RECORDS PROVIDED:
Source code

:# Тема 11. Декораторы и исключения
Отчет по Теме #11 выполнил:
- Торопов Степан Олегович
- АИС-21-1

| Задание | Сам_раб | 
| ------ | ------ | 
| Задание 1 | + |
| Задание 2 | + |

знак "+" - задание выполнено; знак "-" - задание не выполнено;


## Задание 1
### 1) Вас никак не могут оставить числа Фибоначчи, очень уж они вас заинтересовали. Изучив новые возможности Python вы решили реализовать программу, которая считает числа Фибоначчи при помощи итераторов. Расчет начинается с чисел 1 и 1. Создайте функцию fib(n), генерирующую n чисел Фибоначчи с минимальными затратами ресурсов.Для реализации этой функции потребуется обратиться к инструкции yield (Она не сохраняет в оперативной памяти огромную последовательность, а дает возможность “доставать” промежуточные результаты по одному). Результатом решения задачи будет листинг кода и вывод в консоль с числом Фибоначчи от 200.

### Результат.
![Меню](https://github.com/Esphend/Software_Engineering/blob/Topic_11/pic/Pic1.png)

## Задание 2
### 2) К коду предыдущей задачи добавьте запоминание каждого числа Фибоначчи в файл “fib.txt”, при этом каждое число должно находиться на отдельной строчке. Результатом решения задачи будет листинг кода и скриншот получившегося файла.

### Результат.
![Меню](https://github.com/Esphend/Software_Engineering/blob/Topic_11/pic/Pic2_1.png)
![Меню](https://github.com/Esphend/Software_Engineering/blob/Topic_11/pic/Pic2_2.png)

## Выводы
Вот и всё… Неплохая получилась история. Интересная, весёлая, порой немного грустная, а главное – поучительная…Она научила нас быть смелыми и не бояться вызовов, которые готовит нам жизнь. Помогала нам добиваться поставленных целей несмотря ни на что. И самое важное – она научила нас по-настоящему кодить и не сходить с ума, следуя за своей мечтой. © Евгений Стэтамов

EXERCISE GOAL: What lines above contain "github"? Copy them out.

TASK OUTPUT:
![Меню](https://github.com/Esphend/Software_Engineering/blob/Topic_11/pic/Pic1.png)
![Меню](https://github.com/Esphend/Software_Engineering/blob/Topic_11/pic/Pic2_1.png)
![Меню](https://github.com/Esphend/Software_Engineering/blob/Topic_11/pic/Pic2_2.png)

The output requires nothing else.